地域別でみると、欧州との関わりが強く、独立志向を持つスコットランド、アイルランドと地続きで国境を接する北アイルランドが残留派。ウェールズと、ロンドンを除くイングランドは離脱派が多数を占める。民意の妥協点を探るのは、複雑な連立方程式の解を導くより難しい。

 民意が分かれるなか、今回の選挙の行方は「過去数十年の総選挙のなかで最も予測しにくい」(英ガーディアン紙)とみられている。

 そのなかで、今後の展開を左右しそうなのが、明確なEU残留を掲げる自由民主党と、強硬な離脱を掲げる離脱党の両党、さらには、環境保護を重視する「緑の党」などの動きだ。小選挙区制の総選挙で、こうした政党がどこまで票と議席を伸ばすかは未知数だが、二大政党が変質するなか、行き先を失った有権者らの受け皿役を目指す。

 直近の複数の世論調査では保守党(支持率36~42%)、労働党(同25~31%)に対し、自由民主党(同14~17%)、離脱党(同7~11%)とも一定の支持率を保つ。緑の党の支持率は2~5%だ。

 選挙の行方は、保守党が単独過半数を確保できるかどうかが焦点だ。

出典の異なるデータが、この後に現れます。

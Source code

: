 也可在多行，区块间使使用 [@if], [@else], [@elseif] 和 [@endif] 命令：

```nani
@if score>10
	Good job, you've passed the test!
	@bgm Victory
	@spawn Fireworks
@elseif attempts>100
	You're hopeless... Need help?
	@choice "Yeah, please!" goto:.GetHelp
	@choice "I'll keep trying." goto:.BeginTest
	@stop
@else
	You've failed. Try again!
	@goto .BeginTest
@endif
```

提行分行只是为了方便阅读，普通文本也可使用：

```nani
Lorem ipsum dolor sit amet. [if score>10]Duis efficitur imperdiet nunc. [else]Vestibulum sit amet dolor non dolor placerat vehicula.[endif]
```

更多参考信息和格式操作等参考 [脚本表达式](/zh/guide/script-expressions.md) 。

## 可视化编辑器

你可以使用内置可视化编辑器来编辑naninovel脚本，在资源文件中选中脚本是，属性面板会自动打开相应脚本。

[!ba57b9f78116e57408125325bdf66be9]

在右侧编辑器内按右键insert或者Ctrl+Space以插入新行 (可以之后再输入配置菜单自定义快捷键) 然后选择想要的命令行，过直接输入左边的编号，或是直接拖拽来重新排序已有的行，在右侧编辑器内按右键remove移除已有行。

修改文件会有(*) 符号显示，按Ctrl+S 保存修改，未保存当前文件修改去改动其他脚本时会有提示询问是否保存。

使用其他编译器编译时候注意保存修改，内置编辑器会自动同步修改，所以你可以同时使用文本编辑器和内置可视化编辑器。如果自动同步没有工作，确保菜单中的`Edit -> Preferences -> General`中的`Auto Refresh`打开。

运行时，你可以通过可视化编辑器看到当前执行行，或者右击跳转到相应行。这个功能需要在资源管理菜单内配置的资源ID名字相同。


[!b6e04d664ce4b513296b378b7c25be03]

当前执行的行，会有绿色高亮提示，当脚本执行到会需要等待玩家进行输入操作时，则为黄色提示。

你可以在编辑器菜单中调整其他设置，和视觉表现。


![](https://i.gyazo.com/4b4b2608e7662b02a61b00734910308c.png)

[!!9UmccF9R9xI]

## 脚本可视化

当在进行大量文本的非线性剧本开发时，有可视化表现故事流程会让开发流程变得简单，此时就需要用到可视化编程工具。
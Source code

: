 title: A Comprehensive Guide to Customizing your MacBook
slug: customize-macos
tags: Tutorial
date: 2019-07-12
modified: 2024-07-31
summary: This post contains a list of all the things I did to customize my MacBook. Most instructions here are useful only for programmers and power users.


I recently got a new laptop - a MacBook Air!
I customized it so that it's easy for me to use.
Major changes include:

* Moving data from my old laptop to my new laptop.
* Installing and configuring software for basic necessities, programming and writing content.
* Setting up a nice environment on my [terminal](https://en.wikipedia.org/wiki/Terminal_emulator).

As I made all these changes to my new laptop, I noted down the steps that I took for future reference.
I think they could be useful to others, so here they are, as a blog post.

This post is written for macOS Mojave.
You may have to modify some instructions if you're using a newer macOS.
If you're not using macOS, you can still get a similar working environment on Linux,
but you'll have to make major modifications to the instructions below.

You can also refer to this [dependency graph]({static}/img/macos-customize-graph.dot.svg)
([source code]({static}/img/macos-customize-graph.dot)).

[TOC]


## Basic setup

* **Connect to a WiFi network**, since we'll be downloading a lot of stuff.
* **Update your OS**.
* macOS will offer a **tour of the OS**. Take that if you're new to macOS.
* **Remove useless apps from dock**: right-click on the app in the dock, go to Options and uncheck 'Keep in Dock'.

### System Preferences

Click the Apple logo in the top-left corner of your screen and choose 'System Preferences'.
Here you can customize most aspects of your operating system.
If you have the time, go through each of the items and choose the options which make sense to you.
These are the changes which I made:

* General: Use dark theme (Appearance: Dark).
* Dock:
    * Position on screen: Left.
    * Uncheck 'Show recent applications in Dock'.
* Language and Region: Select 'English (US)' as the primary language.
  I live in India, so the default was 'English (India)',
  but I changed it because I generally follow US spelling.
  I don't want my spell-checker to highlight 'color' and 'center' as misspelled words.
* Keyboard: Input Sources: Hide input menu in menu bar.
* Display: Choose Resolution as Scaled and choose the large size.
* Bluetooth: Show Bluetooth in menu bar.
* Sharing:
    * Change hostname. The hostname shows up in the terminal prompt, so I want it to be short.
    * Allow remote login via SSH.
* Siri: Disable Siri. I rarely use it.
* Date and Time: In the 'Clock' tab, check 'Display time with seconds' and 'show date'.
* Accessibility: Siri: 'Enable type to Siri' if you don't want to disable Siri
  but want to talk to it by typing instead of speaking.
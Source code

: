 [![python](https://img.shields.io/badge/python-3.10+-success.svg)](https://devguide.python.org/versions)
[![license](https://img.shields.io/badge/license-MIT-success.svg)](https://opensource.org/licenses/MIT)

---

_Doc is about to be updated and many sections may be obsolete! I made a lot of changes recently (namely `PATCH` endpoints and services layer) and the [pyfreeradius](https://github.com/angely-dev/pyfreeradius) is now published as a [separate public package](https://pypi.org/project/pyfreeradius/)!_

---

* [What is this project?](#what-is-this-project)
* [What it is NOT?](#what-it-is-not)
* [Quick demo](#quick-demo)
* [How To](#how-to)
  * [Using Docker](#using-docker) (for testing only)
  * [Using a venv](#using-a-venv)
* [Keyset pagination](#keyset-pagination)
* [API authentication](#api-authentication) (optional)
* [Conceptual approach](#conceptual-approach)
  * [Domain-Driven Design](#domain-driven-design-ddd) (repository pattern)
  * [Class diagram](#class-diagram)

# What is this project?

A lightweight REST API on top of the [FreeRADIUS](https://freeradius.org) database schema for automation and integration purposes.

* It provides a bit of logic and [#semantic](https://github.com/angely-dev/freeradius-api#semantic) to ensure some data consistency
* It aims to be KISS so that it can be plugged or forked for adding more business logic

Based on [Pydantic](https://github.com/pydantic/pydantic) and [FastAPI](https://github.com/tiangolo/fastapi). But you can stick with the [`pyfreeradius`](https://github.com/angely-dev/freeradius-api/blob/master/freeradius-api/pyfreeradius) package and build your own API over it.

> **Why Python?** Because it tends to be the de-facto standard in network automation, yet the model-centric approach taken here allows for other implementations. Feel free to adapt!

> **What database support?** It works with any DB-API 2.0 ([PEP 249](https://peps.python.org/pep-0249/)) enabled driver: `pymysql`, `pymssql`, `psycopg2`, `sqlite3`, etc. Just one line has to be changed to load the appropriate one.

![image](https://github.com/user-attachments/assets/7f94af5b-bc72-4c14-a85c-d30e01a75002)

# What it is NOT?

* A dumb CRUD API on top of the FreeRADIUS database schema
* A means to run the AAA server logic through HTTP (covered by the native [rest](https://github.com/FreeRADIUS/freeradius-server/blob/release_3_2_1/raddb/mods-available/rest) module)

事前の世論調査では保守党が有利だが、前回17年の総選挙でも、事前には有利だった保守党が過半数割れとなるなど、有権者の動向がつかみにくくなっている。

 保守党が過半数割れした場合、連立相手が必要になるが、かつて連立を組んだ自由民主党は、EU残留を掲げており、ジョンソン政権に加わる可能性は低い。逆に離脱党と組めば、保守党が現状よりさらに強硬な路線を迫られることも予想される。どの政党とも組めず、過半数を確保できなければ、議会は機能不全に陥る。

 総選挙後に保守党政権が過半数を確保し、EUからの離脱が実現したとしても、そのあと政治が安定する保証はない。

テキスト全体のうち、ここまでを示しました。